You’d be forgiven for thinking that nootropics were addictive. People tend not to be casual or one-off users of nootropics. If somebody experiments with brain supplements a few times, they tend to keep using them for several years afterwards, often with increased frequency. It isn’t all that uncommon for people to try something like Fladrafinil a few times and to then become an intense advocate for that compound, telling all their freinds that they need to start using it!
It’s therefore easy to assume that nootropics must be addictive; otherwise people wouldn’t be so obsessed with them!

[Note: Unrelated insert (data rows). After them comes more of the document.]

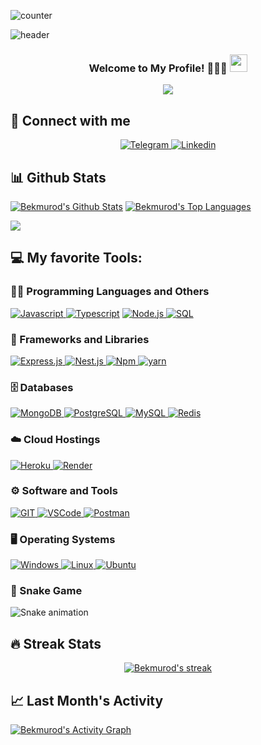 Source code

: ![counter](https://enr7q3ws9pvzpj1.m.pipedream.net) 
<!-- MORE https://github.com/alexandresanlim/Badges4-README.md-Profile -->
![header](https://capsule-render.vercel.app/api?type=waving&height=220&text=Fozilov%20Bekmurod%20Shavkat%20o'g'li&desc=Node.js%20Backend%20Developer%20&animation=fadeIn&fontSize=20&fontAlign=75&fontAlignY=38&descAlign=85&color=009FBD)

<h3 align="center">
    Welcome to My Profile! 🙋🏻‍♂️ 
    <img src="https://media.giphy.com/media/hvRJCLFzcasrR4ia7z/giphy.gif" width="28">
</h3>

<!--ANIMATED WELCOME TEXT -->
<p align="center">
    <a href="https://github.com/CleverCoder/readme-typing-svg">
        <img
            src="https://readme-typing-svg.herokuapp.com/?lines=Node.js%20Backend%20Developer;Always%20learning%20new%20things&center=true&width=380&height=45"></a>
</p>

## 📲 Connect with me

<!-- Badges template - https://github.com/dev0ps007 -->
<p align="center">
    <a href="https://t.me/Bekmur0d">
        <img alt="Telegram"
            src="https://img.shields.io/badge/Telegram-2CA5E0?style=for-the-badge&logo=telegram&logoColor=white">
    </a>
    <a href="https://www.linkedin.com/in/bekmurodfoziloff/">
        <img alt="Linkedin"
            src="https://img.shields.io/badge/LinkedIn-0077B5?style=for-the-badge&logo=linkedin&logoColor=white">
    </a>  
</p>

## 📊 Github Stats
<p>
  <a align="center" href="https://github-readme-stats.vercel.app/api?username=dev0ps007&show_icons=true&count_private=true&theme=react&hide_border=true&bg_color=1F222E&title_color=F85D7F&icon_color=F8D866"><img alt="Bekmurod's Github Stats" src="https://github-readme-stats.vercel.app/api?username=dev0ps007&show_icons=true&count_private=true&theme=react&hide_border=true&bg_color=1F222E&title_color=F85D7F&icon_color=F8D866" /></a>
    
  <a align="center" href="https://denvercoder1-github-readme-stats.vercel.app/api/top-langs/?username=dev0ps007&langs_count=8&layout=compact&theme=react&hide_border=true&bg_color=1F222E&title_color=F85D7F&icon_color=F8D866">
    <img alt="Bekmurod's Top Languages" src="https://denvercoder1-github-readme-stats.vercel.app/api/top-langs/?username=dev0ps007&langs_count=8&layout=compact&theme=react&hide_border=true&bg_color=1F222E&title_color=F85D7F&icon_color=F8D866" /></a>
</p>

<p>
  <a align="center" href="https://github.com/ryo-ma/github-profile-trophy">
    <img src="https://github-profile-trophy.vercel.app/?username=dev0ps007&theme=monokai&column=8&no-frame=true&no-bg=true">
  </a>
</p>

## 💻 My favorite Tools:

### 👨‍💻 Programming Languages and Others
<p>
    <a href="#">
        <img alt="Javascript"
             src="https://img.shields.io/badge/JavaScript-323330?style=for-the-badge&logo=javascript&logoColor=F7DF1E"/>
    </a>
    <a href="#">
        <img alt="Typescript"
             src="https://img.shields.io/badge/TypeScript-007ACC?style=for-the-badge&logo=typescript&logoColor=white"/></a>
    <a href="#">
        <img alt="Node.js"
             src="https://img.shields.io/badge/Node.js-339933?style=for-the-badge&logo=nodedotjs&logoColor=white"/>
    </a>
    <a href="#">
        <img alt="SQL"
             src="https://img.shields.io/badge/SQL%20-%23025E8C.svg?style=for-the-badge&logo=amazon-dynamodb&logoColor=white">
    </a>
</p>


### 🧰 Frameworks and Libraries

<p>
    <a href="#">
        <img alt="Express.js"
             src="https://img.shields.io/badge/Express.js-000000?style=for-the-badge&logo=express&logoColor=white">
    </a>
    <a href="#">
        <img alt="Nest.js"
             src="https://img.shields.io/badge/nestjs-E0234E?style=for-the-badge&logo=nestjs&logoColor=white">
    </a>
    <a href="#">
        <img alt="Npm"
             src="https://img.shields.io/badge/npm-CB3837?style=for-the-badge&logo=npm&logoColor=white">
    </a>
    <a href="#">
        <img alt="yarn"
             src="https://img.shields.io/badge/Yarn-2C8EBB?style=for-the-badge&logo=yarn&logoColor=white">
    </a>
</p>

### 🗄 Databases

<p>
    <a href="#">
        <img alt="MongoDB"
             src="https://img.shields.io/badge/MongoDB-4EA94B?style=for-the-badge&logo=mongodb&logoColor=white"/>
    </a>
    <a href="#">
        <img alt="PostgreSQL"
             src="https://img.shields.io/badge/PostgreSQL-316192?style=for-the-badge&logo=postgresql&logoColor=white"/>
    </a>
    <a href="#">
        <img alt="MySQL"
             src="https://img.shields.io/badge/MySQL-00000F?style=for-the-badge&logo=mysql&logoColor=white"/>
    </a>
    <a href="#">
        <img alt="Redis"
             src="https://img.shields.io/badge/redis-%23DD0031.svg?&style=for-the-badge&logo=redis&logoColor=white"/>
    </a>
</p>

### ☁️ Cloud Hostings
<p>
    <a href="#">
        <img alt="Heroku"
             src="https://img.shields.io/badge/heroku-%23430098.svg?style=for-the-badge&logo=heroku&logoColor=white"/>
    </a>
    <a href="#">
        <img alt="Render"
             src="https://img.shields.io/badge/Render-46E3B7?style=for-the-badge&logo=render&logoColor=white"/>
    </a>
<!--     <a href="#">
        <img alt="Digital Ocean"
             src="https://img.shields.io/badge/Digital_Ocean-0080FF?style=for-the-badge&logo=DigitalOcean&logoColor=white">
    </a>
    <a href="#">
        <img alt="AWS"
             src="https://img.shields.io/badge/Amazon_AWS-FF9900?style=for-the-badge&logo=amazonaws&logoColor=white">
    </a>
    <a href="#">
        <img alt="Google Cloud"
             src="https://img.shields.io/badge/Google_Cloud-4285F4?style=for-the-badge&logo=google-cloud&logoColor=white">
    </a> -->
</p>

### ⚙️ Software and Tools
<p>
<!--     <a href="#">
        <img alt="Docker"
             src="https://img.shields.io/badge/Docker-2CA5E0?style=for-the-badge&logo=docker&logoColor=white"></a> -->
    <a href="#">
        <img alt="GIT"
             src="https://img.shields.io/badge/Git-F05032?style=for-the-badge&logo=git&logoColor=white">
    </a>
    <a href="#">
        <img alt="VSCode"
             src="https://img.shields.io/badge/VSCode-0078D4?style=for-the-badge&logo=visual%20studio%20code&logoColor=white">
    </a>
    <a href="#">
        <img alt="Postman"
             src="https://img.shields.io/badge/Postman-FF6C37?style=for-the-badge&logo=Postman&logoColor=white">
    </a>
</p>

### 🖥 Operating Systems
<p>
    <a href="#">
        <img alt="Windows"
            src="https://img.shields.io/badge/Windows-0078D6?style=for-the-badge&logo=windows&logoColor=white">
    </a>
    <a href="#">
        <img alt="Linux"
            src="https://img.shields.io/badge/Linux-FCC624?style=for-the-badge&logo=linux&logoColor=black">
    </a>
    <a href="#">
        <img alt="Ubuntu"
            src="https://img.shields.io/badge/Ubuntu-E95420?style=for-the-badge&logo=ubuntu&logoColor=white">
    </a>
</p>

### 🐍 Snake Game
![Snake animation](https://github.com/thepiyushmalhotra/thepiyushmalhotra/blob/output/github-contribution-grid-snake.svg)
    
## 🔥 Streak Stats

<!-- GitHub Readme Streak Stats - https://github.com/dev0ps007/github-readme-streak-stats -->
<p align="center">
  <a href="#">
    <img title="🔥 Streak stats" alt="Bekmurod's streak" src="https://github-readme-streak-stats.herokuapp.com/?user=dev0ps007&theme=monokai-metallian&hide_border=true"/>
  </a>
</p>

## 📈 Last Month's Activity
<!-- https://github.com/dev0ps007/github-readme-activity-graph -->
<a href="#"><img alt="Bekmurod's Activity Graph" src="https://github-readme-activity-graph.cyclic.app/graph?username=dev0ps007&bg_color=1F222E&color=F8D866&line=F85D7F&point=FFFFFF&hide_border=true"/></a>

Luckily for you, nootropics are generally not addictive at all – that’s including both natural and many synthetic nootropics.
Powerful stimulant brain drugs are, of course, a different matter. Pharmaceutical drugs designed to treat conditions like ADHD can cause addiction and depenency, as well we significant siwthdrawal symptoms. This is particularly true when ADHD drugs are used by people who do not have ADHD!
However, the natural nootropic stacks are not typically addictive. In fact, the reason most people use natural nootropic stacks and the non-addictive synthetic brain drugs (e.g. Modafinil, Piracetam and Noopept) is that they have a far better health and safety profile and they are generally a lot less addictive than their more potent relatives (e.g. Adderall, Straterra and Vyvanse).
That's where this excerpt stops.